This is some very good information for you to know if you are concerned about health and wellness. Quoted to below.
- Avoid placing hot food or liquids in plastic containers. Use glass, ceramic or stainless-steel containers instead. Heating plastics to high temperatures promotes the leaching of chemicals out of containers and into the food or liquid they hold. (Freezing liquids in plastic bottles, incidentally, poses no such risk. Contrary to recent online reports that claimed freezing water releases carcinogenic materials into water, freezing actually retards the release of chemicals.)
- When heating food in a microwave oven, use only cookware that is labeled “microwave safe.”
- Remove food from plastic wrapping before thawing or reheating in a microwave.

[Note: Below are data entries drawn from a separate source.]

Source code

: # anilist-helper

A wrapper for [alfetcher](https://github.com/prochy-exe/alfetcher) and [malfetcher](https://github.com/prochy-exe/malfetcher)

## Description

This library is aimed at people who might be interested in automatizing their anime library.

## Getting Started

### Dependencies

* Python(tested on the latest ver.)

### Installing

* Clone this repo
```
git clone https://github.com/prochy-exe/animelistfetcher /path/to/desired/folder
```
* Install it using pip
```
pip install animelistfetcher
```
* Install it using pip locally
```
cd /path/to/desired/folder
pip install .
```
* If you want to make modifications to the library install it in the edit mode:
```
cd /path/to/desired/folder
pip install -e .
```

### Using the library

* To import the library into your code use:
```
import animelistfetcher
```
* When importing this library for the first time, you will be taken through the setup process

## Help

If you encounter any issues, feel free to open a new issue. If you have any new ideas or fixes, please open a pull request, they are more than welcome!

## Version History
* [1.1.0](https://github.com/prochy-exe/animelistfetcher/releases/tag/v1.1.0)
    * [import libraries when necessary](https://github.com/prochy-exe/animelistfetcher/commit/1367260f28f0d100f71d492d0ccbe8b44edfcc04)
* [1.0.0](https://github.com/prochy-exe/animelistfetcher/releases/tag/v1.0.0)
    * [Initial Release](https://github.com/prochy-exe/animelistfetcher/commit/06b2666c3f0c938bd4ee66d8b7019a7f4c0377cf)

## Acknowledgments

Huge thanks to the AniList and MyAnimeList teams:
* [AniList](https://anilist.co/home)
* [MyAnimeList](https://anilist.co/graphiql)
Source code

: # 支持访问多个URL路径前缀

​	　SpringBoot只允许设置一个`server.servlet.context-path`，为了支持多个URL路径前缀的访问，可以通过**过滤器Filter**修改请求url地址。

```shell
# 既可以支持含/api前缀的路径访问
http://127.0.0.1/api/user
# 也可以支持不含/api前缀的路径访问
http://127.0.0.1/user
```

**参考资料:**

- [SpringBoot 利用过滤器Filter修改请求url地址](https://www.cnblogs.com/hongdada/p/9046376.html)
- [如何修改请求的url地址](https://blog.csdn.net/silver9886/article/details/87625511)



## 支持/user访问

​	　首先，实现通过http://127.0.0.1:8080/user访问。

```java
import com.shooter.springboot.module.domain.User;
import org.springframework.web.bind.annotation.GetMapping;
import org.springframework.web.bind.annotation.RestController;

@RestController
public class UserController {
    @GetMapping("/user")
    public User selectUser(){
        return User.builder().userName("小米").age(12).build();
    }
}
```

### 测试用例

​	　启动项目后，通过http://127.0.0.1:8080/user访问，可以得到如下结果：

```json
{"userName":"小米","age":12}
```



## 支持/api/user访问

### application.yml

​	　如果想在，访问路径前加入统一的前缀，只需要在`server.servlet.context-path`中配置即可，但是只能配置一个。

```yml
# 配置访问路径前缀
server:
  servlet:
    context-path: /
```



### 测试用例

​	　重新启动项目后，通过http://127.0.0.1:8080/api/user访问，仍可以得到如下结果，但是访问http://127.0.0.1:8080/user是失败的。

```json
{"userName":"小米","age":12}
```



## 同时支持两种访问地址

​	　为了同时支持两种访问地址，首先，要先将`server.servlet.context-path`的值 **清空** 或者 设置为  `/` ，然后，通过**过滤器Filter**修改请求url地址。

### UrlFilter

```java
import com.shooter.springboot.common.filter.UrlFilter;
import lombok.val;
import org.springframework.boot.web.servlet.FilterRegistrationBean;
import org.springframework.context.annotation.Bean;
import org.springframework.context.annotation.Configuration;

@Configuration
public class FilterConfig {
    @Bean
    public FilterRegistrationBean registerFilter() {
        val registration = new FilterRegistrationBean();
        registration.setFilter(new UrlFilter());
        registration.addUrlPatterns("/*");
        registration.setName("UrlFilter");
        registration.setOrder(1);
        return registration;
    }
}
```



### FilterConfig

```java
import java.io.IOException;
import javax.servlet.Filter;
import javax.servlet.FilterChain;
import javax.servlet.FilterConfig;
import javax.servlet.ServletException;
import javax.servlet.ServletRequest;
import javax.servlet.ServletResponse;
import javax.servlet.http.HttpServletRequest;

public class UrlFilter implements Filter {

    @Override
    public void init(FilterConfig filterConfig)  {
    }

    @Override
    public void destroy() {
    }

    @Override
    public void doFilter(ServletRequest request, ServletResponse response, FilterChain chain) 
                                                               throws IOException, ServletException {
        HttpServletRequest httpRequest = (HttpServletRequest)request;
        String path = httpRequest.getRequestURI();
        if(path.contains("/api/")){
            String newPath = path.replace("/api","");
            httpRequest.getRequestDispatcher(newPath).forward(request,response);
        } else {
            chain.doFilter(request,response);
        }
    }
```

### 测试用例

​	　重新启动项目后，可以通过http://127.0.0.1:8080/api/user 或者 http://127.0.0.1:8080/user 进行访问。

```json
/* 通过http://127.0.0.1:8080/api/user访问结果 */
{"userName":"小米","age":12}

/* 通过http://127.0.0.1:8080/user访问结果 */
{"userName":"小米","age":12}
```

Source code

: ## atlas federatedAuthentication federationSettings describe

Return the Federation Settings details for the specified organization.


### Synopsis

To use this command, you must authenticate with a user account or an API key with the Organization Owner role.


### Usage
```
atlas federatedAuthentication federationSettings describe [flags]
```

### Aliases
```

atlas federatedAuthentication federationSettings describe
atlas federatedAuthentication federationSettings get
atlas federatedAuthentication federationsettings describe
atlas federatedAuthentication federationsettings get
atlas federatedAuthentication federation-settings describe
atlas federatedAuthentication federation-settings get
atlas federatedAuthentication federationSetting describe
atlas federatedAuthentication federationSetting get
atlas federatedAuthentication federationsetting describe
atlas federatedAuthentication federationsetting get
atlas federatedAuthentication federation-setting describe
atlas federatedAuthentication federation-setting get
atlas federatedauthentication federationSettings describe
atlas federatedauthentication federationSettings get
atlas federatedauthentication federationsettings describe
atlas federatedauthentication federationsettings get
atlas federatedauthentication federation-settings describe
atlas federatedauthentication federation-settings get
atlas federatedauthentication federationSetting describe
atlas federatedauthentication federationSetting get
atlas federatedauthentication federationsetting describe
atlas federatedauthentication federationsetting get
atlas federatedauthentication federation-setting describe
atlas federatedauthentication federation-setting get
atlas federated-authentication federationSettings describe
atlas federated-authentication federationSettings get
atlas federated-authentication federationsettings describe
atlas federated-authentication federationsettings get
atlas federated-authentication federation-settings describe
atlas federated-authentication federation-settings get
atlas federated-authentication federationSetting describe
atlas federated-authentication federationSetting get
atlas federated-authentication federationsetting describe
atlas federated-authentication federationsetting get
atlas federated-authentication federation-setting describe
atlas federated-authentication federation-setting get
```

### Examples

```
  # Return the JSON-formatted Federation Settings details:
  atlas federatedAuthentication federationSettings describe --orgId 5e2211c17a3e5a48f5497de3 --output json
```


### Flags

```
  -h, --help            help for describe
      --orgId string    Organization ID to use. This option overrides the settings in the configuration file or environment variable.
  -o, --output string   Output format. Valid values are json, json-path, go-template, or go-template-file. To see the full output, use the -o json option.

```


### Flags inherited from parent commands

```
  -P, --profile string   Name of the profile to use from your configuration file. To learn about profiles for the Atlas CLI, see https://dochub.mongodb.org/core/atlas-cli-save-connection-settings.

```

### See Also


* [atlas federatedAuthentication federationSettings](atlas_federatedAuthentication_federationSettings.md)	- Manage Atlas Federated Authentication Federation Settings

- Buy products in cardboard cartons instead of plastic containers.
- Check recycling codes on the bottom of store packages for clues about plastics components you may want to avoid: Recycling code 3 may indicate the product contains a type of phthalate known as DEHA. Recycling code 7 may mean the product contains BPA.
- Look for toys, baby bottles and containers claiming to be BPA-free. There’s been a recent explosion of such products, many of them priced higher than standard products. There is also a growing industry of third-party certifiers to test such claims. Gerber’s Clearview Bottles are BPA-free; a three-pack costs about $3 at Target.
- Reduce your use of canned food; eat fresh or frozen foods instead. Bisphenol A has been found in the lining of canned food tins.
- Reduce your use of polycarbonate and polyvinyl chloride (PVC) plastics, both of which contain BPA. Choose alternatives such as polyethylene plastic (also labeled PETE) and containers marked with recycling code 1, 2 (HDPE) and 4 (LDPE). Polypropylene (recycling code 5, or PP) is also considered a safe choice.
- If you use hard polycarbonate plastics (Nalgene bottles, baby bottles, sippy cups), do not heat them or use them for warm or hot liquids.
- Do not wash polycarbonate plastic containers in the dishwasher with harsh detergents.
- Look for phthalate-free toys or those approved by the European Union.
- Do not microwave or heat plastic wraps. Those that are labeled “microwave safe” should be placed loosely over containers. Make sure they do not touch the food.
- Choose personal-care products that do not contain synthetic fragrance. While the Food and Drug Administration requires the listing of ingredients on cosmetic products sold in retail stores, it does not require the listing of individual fragrance ingredients.
- Check the labels of nail polish. The FDA requires that phthalates be listed unless they are a fragrance ingredient. Phthalates are used in some nail polishes to reduce cracking.